[pg 191]

CHAPTER X.

THE TESTIMONY OF THE LECTIONARIES SHEWN TO BE ABSOLUTELY DECISIVE AS TO THE GENUINENESS OF THESE VERSES.

The Lectionary of the East shewn to be a work of extraordinary antiquity (p. [195]).—Proved to be older than any extant MS. of the Gospels, by an appeal to the Fathers (p. [198]).—In this Lectionary, (and also in the Lectionary of the West,) the last Twelve Verses of S. Mark's Gospel have, from the first, occupied a most conspicuous, as well as most honourable place, (p. [204].)—Now, this becomes the testimony of ante-Nicene Christendom in their favour (p. [209].)

I have reserved for the last the testimony of the Lectionaries, which has been hitherto all but entirely overlooked;[326]—passed by without so much as a word of comment, by those who have preceded me in this inquiry. Yet is it, when rightly understood, altogether decisive of the question at issue. And why? Because it is not the testimony rendered by a solitary father or by a solitary MS.; no, nor even the testimony yielded by a single Church, or by a single family of MSS. But it is the united testimony of all the Churches. It is therefore the evidence borne by a “goodly fellowship of Prophets,” a “noble array of Martyrs” indeed; as well as by MSS. innumerable which have long since perished, but which must of necessity once have been. And so, it comes to us like the voice of many waters: dates, (as I shall shew by-and-by,) from a period of altogether immemorial antiquity: is endorsed by the sanction of all the succeeding ages: admits of neither doubt nor evasion. This subject, in order that it may be intelligibly handled, will be [pg 192] most conveniently approached by some remarks which shall rehearse the matter from the beginning.

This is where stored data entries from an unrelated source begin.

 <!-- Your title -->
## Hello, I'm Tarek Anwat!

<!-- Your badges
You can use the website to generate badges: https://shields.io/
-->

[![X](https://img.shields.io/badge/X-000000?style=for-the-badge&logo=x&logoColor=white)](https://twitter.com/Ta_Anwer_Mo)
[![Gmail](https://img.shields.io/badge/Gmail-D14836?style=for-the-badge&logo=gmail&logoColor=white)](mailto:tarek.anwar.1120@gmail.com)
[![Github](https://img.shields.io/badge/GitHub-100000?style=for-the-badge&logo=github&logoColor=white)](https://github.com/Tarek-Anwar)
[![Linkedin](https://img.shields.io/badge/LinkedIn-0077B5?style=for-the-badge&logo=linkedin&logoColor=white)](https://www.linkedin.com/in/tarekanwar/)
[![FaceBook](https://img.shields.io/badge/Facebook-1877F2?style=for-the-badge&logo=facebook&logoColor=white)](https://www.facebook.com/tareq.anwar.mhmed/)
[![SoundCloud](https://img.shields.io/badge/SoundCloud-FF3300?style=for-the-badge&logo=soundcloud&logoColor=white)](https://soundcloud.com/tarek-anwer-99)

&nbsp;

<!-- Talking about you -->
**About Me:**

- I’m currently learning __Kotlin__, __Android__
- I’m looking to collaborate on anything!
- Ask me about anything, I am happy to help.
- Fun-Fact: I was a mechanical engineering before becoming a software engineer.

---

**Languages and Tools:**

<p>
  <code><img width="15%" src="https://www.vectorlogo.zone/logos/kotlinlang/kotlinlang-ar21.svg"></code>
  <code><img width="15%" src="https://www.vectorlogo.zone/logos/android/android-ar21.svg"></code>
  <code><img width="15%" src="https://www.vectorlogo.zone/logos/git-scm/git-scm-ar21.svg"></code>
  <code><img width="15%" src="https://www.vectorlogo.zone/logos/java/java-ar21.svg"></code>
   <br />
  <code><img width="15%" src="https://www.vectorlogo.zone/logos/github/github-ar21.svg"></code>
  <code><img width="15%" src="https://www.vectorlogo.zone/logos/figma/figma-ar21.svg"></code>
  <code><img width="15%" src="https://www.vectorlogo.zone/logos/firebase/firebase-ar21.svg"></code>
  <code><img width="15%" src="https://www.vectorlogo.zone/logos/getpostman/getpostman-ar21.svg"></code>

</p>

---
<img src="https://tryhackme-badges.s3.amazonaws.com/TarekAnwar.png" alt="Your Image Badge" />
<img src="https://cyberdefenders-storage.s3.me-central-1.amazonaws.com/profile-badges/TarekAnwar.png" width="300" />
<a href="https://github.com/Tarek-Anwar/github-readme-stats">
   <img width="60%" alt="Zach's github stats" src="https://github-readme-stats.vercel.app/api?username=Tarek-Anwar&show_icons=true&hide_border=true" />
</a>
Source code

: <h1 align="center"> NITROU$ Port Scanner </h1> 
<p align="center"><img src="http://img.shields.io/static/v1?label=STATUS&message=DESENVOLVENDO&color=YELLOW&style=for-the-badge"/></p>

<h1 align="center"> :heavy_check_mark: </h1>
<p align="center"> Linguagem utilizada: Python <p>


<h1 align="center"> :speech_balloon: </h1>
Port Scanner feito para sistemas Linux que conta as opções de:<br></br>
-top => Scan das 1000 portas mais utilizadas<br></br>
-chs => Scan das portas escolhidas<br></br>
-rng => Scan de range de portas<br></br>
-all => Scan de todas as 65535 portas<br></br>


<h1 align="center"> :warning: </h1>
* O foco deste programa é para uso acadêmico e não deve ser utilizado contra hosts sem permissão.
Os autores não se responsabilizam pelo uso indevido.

The Christian Church succeeded to the Jewish. The younger society inherited the traditions of the elder, not less as a measure of necessity than as a matter of right; and by a kind of sacred instinct conformed itself from the very beginning in countless particulars to its divinely-appointed model. The same general Order of Service went on unbroken,—conducted by a Priesthood whose spiritual succession was at least as jealously guarded as had been the natural descent from Aaron in the Church of the Circumcision.[327] It was found that “the Sacraments of the Jews are [but] types of ours.”[328] Still were David's Psalms antiphonally recited, and the voices of “Moses and the Prophets” were heard in the sacred assemblies of God's people “every Sabbath day.” Canticle succeeded to Canticle; while many a Versicle simply held its ground. The congenial utterances of the chosen race passed readily into the service of the family of the redeemed. Unconsciously perhaps, the very method of the one became adopted by the other: as, for example, the method of beginning a festival from the “Eve” of the preceding Day. The Synagogue-worship became transfigured; but it did not part with one of its characteristic features. Above all, the same three great Festivals were still retained which declare “the rock whence we are hewn and the hole of the pit whence we are digged:” only was it made a question, a controversy rather, whether Easter should or should not be celebrated with the Jews.[329]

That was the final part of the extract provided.